*** DATA EXTRACTS Section Begins ***
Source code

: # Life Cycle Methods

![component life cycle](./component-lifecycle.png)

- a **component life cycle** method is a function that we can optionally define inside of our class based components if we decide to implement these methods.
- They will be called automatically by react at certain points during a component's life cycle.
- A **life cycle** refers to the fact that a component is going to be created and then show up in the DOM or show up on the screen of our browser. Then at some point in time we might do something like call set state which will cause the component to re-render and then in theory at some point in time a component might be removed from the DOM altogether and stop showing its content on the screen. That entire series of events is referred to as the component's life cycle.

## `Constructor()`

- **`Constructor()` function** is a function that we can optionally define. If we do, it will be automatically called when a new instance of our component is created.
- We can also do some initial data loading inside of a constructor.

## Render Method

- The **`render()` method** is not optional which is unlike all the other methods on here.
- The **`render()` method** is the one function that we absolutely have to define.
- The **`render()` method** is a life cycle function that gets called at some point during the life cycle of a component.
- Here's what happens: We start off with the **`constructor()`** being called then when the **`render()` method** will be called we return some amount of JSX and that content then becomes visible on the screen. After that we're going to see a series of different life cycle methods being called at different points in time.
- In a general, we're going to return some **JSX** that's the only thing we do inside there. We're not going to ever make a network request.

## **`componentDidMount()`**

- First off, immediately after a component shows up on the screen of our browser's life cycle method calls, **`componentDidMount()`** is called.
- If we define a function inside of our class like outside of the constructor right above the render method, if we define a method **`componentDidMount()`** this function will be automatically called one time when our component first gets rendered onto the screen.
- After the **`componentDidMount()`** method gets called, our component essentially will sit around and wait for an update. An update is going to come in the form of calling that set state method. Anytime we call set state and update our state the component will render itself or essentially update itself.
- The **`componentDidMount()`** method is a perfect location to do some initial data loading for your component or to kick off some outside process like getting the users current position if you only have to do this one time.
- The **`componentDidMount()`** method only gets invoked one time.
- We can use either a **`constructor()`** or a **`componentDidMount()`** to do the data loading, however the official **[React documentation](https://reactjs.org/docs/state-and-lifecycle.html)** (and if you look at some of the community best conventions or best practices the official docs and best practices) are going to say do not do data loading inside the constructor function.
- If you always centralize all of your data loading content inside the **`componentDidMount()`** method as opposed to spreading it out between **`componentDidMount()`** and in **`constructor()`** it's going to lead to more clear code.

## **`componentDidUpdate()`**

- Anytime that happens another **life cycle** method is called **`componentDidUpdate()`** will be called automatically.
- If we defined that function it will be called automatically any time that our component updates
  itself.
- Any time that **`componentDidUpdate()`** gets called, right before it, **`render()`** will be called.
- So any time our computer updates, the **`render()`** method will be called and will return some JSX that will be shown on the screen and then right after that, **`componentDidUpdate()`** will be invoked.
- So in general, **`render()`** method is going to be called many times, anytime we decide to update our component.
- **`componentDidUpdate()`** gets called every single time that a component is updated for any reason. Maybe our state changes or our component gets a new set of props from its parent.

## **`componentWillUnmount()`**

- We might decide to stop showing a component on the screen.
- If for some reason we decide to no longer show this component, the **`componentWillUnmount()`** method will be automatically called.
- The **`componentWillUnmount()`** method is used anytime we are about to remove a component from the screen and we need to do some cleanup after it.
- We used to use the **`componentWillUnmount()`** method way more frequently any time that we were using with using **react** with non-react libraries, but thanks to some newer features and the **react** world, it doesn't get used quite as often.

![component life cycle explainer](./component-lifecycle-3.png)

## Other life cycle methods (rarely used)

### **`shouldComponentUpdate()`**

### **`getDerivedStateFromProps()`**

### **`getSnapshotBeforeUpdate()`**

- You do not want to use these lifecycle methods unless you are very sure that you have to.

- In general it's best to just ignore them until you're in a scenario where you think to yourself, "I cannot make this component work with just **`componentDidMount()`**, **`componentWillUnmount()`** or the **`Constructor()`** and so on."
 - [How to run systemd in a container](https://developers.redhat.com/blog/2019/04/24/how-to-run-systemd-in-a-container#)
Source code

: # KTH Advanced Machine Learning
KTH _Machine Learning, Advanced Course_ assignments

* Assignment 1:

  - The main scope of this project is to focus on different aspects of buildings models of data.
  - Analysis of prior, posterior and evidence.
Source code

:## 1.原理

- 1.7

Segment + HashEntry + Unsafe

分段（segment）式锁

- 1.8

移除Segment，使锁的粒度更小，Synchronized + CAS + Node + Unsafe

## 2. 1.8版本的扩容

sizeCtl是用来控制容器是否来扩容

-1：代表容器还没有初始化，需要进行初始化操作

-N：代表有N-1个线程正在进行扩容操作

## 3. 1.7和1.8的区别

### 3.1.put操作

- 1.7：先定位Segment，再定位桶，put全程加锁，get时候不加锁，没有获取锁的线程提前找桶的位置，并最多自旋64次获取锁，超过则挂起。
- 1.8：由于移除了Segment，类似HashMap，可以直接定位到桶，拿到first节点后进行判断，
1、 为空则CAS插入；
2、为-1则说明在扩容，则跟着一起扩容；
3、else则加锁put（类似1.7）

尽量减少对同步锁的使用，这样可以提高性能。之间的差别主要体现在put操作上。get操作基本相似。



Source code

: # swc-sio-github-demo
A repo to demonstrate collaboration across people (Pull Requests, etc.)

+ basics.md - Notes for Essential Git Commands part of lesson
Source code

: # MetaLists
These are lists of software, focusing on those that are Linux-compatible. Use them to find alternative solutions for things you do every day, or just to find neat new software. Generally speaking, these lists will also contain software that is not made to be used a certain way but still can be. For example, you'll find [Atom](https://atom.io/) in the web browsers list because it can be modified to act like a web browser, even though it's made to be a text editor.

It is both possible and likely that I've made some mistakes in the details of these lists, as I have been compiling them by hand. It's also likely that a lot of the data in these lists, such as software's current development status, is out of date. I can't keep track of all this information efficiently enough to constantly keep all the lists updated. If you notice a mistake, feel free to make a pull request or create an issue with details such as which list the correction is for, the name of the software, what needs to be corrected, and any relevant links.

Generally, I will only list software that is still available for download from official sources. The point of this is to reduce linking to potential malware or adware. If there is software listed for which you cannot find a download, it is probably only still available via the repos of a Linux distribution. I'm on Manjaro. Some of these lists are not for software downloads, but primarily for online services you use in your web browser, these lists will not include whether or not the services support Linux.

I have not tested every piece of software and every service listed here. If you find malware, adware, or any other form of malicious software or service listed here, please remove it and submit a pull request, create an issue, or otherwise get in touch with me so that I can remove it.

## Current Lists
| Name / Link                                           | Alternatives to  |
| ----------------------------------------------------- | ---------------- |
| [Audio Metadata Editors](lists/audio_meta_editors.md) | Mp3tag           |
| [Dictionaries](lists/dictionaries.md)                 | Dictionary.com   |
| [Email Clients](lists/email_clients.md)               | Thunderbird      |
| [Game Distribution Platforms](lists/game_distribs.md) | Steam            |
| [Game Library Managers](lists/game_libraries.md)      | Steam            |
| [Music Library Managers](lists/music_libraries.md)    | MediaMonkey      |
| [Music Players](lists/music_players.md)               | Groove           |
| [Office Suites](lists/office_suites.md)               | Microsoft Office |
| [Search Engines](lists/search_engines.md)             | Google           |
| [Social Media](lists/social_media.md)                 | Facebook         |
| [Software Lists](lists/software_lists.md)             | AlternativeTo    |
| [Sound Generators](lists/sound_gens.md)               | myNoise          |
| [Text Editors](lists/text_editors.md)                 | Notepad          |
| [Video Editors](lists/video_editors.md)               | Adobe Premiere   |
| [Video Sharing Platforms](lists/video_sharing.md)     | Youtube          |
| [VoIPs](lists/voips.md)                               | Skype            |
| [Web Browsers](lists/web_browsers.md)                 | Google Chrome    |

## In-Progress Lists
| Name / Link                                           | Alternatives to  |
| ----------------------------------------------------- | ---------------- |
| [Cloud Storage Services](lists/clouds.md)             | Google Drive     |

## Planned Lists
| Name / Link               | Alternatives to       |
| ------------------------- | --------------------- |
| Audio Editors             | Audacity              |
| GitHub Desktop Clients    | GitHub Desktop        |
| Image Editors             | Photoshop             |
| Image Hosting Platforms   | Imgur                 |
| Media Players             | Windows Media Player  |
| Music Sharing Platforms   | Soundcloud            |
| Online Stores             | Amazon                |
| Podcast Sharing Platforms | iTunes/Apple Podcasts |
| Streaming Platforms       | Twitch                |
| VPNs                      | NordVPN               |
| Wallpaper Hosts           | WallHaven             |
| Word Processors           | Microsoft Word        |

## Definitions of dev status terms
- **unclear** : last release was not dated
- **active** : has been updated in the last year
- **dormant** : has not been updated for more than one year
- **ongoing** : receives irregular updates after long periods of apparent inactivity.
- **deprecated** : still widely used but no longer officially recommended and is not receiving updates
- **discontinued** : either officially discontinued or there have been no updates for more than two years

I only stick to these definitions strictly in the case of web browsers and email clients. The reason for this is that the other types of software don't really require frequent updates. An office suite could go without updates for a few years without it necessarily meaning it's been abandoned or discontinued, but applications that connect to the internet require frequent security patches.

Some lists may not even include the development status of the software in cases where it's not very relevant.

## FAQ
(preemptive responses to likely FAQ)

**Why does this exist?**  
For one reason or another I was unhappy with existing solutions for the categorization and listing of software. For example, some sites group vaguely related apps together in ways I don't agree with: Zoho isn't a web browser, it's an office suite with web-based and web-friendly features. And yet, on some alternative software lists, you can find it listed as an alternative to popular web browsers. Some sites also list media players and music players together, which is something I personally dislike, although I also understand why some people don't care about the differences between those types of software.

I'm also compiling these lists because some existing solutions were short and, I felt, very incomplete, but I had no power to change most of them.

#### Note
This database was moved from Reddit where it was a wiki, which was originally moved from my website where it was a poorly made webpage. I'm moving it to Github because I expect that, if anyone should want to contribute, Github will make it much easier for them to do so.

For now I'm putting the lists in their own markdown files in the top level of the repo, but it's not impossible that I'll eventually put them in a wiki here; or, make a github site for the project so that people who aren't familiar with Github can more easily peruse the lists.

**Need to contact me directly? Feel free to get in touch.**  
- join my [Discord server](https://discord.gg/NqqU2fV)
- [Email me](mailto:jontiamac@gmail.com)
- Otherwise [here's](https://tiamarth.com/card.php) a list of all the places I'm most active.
*** DATA EXTRACTS Section Ends ***
• WHAT YOU SHOULD DO
Return, word for word, every line from the top of the entries down to the line that holds "- They will", both included.

• OUTPUT FOR THIS EXERCISE
Source code

: # Life Cycle Methods

![component life cycle](./component-lifecycle.png)

- a **component life cycle** method is a function that we can optionally define inside of our class based components if we decide to implement these methods.
- They will be called automatically by react at certain points during a component's life cycle.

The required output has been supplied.